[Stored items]

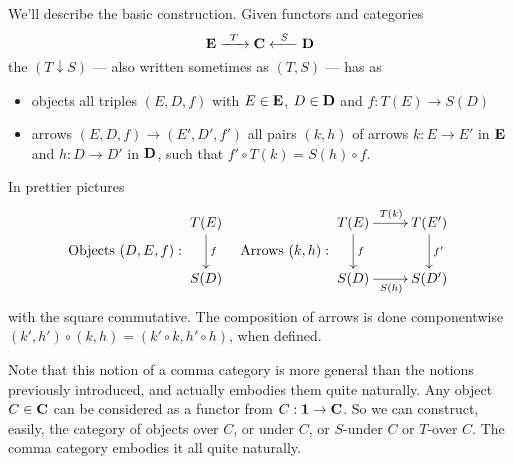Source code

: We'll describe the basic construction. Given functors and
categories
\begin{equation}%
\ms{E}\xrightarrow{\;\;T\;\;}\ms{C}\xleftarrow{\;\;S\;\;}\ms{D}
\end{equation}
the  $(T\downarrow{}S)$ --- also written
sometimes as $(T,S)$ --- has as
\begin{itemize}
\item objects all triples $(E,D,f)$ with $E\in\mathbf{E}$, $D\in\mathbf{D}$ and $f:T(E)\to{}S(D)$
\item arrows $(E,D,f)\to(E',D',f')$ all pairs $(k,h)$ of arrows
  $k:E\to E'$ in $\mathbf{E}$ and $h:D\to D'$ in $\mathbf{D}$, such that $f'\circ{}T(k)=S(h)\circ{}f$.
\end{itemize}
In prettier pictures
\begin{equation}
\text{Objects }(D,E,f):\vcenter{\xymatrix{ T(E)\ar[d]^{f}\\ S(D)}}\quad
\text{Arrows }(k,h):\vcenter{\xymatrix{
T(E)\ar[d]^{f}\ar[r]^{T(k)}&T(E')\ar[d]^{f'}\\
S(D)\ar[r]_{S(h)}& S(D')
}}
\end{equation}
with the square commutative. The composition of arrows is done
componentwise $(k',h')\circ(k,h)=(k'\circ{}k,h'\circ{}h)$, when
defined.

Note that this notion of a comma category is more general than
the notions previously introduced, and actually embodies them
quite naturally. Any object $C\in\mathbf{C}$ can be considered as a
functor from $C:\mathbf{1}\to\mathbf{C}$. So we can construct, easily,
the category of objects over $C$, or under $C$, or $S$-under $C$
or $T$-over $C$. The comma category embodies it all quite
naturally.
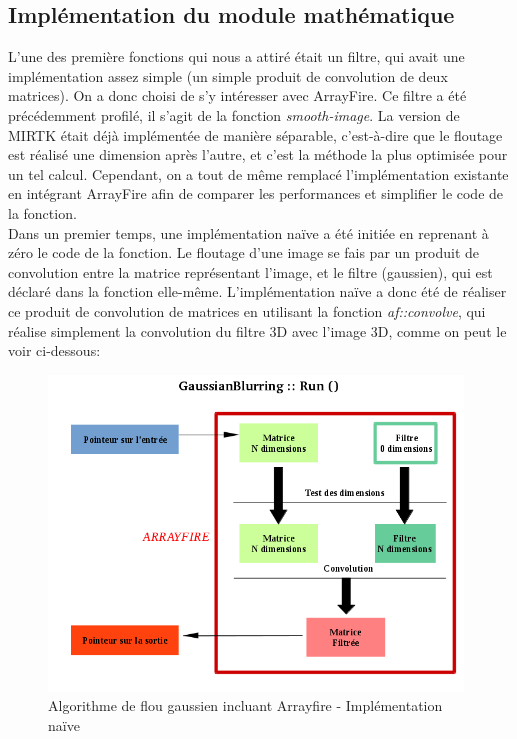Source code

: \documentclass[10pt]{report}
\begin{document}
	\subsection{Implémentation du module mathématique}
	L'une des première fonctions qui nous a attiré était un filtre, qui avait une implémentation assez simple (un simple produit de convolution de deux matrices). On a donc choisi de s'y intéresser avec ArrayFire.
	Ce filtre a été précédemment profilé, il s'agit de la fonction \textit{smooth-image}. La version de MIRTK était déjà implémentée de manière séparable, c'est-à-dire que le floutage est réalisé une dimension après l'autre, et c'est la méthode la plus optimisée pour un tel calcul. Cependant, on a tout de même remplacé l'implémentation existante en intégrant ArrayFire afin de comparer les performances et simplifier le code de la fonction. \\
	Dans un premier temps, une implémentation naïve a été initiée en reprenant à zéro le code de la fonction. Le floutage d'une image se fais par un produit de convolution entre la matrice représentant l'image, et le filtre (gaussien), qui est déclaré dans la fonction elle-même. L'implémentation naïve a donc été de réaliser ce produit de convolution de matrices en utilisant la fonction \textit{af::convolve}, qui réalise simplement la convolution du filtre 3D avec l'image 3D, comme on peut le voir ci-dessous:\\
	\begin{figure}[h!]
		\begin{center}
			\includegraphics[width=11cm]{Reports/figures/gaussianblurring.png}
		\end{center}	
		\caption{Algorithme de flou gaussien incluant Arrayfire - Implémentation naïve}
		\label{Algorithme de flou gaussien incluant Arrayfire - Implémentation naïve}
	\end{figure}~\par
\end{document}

> **Exercise requirements**
Could you return exactly the stretch of the data above that starts at the line with "L'une des première" and ends at the line with "Ce filtre a", both lines included?

> **The completed task**
	L'une des première fonctions qui nous a attiré était un filtre, qui avait une implémentation assez simple (un simple produit de convolution de deux matrices). On a donc choisi de s'y intéresser avec ArrayFire.
	Ce filtre a été précédemment profilé, il s'agit de la fonction \textit{smooth-image}. La version de MIRTK était déjà implémentée de manière séparable, c'est-à-dire que le floutage est réalisé une dimension après l'autre, et c'est la méthode la plus optimisée pour un tel calcul. Cependant, on a tout de même remplacé l'implémentation existante en intégrant ArrayFire afin de comparer les performances et simplifier le code de la fonction. \\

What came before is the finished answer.